- From: Marat Tanalin <mtanalin@yandex.ru>
- Date: Tue, 03 Sep 2013 01:42:24 +0400
- To: Tab Atkins Jr. <jackalmage@gmail.com>, Brad Kemper <brad.kemper@gmail.com>
- Cc: www-style list <www-style@w3.org>
02.09.2013, 23:38, "Tab Atkins Jr." <jackalmage@gmail.com>: > On Mon, Sep 2, 2013 at 8:15 AM, Brad Kemper <brad.kemper@gmail.com> wrote: > >> Slightly off topic: >> Hierarchies has not received a lot of review yet, but my view so far is that writing "&" so many times makes it more likely that it will be accidentally left off. I can see why you'd want it when modifying the outer selector with a class, pseudo-class, attribute selector, etc., but why is it needed for embedded rules that could have continued the outer rule with a space character? > > Because the grammar is ambiguous without it - you can't tell apart > some types of selectors from properties without arbitrary lookahead. > > That said, I'm not actually happy with what Hiearchies currently > specifies, which is part of why I haven't been pushing on it lately. > I think we either need to bite the bullet and do an @nest rule inside > of the style rule which then contains plain selectors (with & > optionally used to indicate the parent selector), or figure out a > "good enough" parsing compromise that lets us tell selectors and > properties apart within a small, bounded number of tokens at the > parser level, at the cost of sometimes misinterpreting > previously-valid CSS. > > Example of the problem: If you see "foo:bar baz qux ...", that could > either be a property named "foo" with a value of "bar baz qux ...", or > a selector starting with a type selector of "foo" and a pseudoclass of > ":bar", plus more selectors following.
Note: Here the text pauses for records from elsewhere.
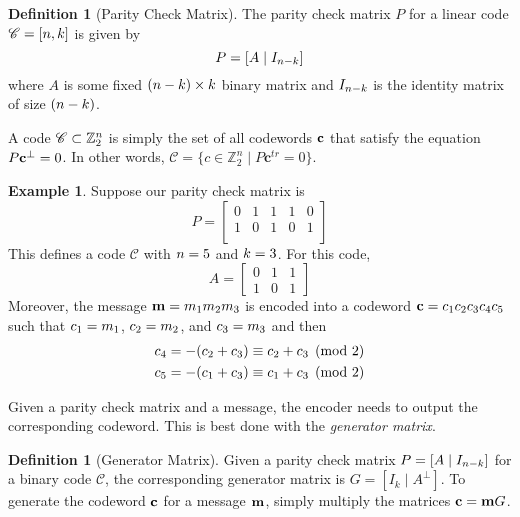 \documentclass[12pt,twoside]{reedthesis}
\theoremstyle{definition}
\newtheorem{definition}[theorem]{Definition}
\newtheorem{example}[theorem]{Example}
\newcommand{\Z}{\mathbb{Z}}
\begin{document}
\begin{definition}[Parity Check Matrix] The parity check matrix $P$ for a linear code $\mathscr{C} = [n, k]$ is given by 
\begin{equation*}
P = [A \mid I_{n-k}]
\end{equation*}
where $A$ is some fixed $(n-k) \times k$ binary matrix and $I_{n-k}$ is the identity matrix of size $(n-k)$.
\end{definition}
A code $\mathscr{C}\subset \Z_2^\clen$ is simply the set of all codewords $\mathbf{c}$ that satisfy the equation $P\mathbf{c}^{\bot} = 0$. In other words, $\mathscr{C} = \{c\in \Z_2^n \mid P\mathbf{c}^{tr} = 0\}$.
\begin{example} \label{P_ex} Suppose our parity check matrix is
\begin{equation*}
P = 
\left[
\begin{array}{ccc|cc}
0 & 1 & 1 & 1 & 0 \\
1 & 0 & 1 & 0 & 1\\
\end{array}
\right]
\end{equation*}
This defines a code $\mathscr{C}$ with $n = 5$ and $k = 3$. For this code,
\begin{equation*}
A = 
\begin{bmatrix}
0 & 1 & 1\\
1 & 0 & 1
\end{bmatrix}
\end{equation*}
Moreover, the message $\mathbf{m} = m_{1}m_{2}m_{3}$ is encoded into a codeword $\mathbf{c} = c_{1}c_{2}c_{3}c_{4}c_{5}$ such that $c_{1} = m_{1}$, $c_{2} = m_{2}$, and $c_{3} = m_{3}$ and then
\begin{align*}
& c_{4} = -(c_{2} + c_{3}) \equiv c_{2} + c_{3} \pmod 2\\
& c_{5} =  -(c_{1} + c_{3}) \equiv c_{1} + c_{3} \pmod 2
\end{align*}
\end{example}

Given a parity check matrix and a message, the encoder needs to output the corresponding codeword. This is best done with the \textit{generator matrix}.

\begin{definition}[Generator Matrix] Given a parity check matrix $P = [A\mid I_{n-k}]$ for a binary code $\mathscr{C}$, the corresponding generator matrix is $G = [I_k \mid A^{\bot}]$.
To generate the codeword $\mathbf{c}$ for a message $\mathbf{m}$, simply multiply the matrices $\mathbf{c} = \mathbf{m} G$.
\end{definition}
\end{document}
You can't tell either way for > sure until you hit a ";" or "}" character (it was a property) or a "{" > character (it was a selector). > > ~TJ Lookahead parsing is not a problem for preprocessors, but if this will be undesired for CSS itself, we could wrap nested rules in an _anonymous_ block, without a preceding at-rule: .lorem { color: #ccc; { /* Nested rules here */ .ipsum { color: #000; } } } This would probably be unambiguous enough for parsing while still saving web developers from repeating anything like `&` before _each_ nested rule. Thanks.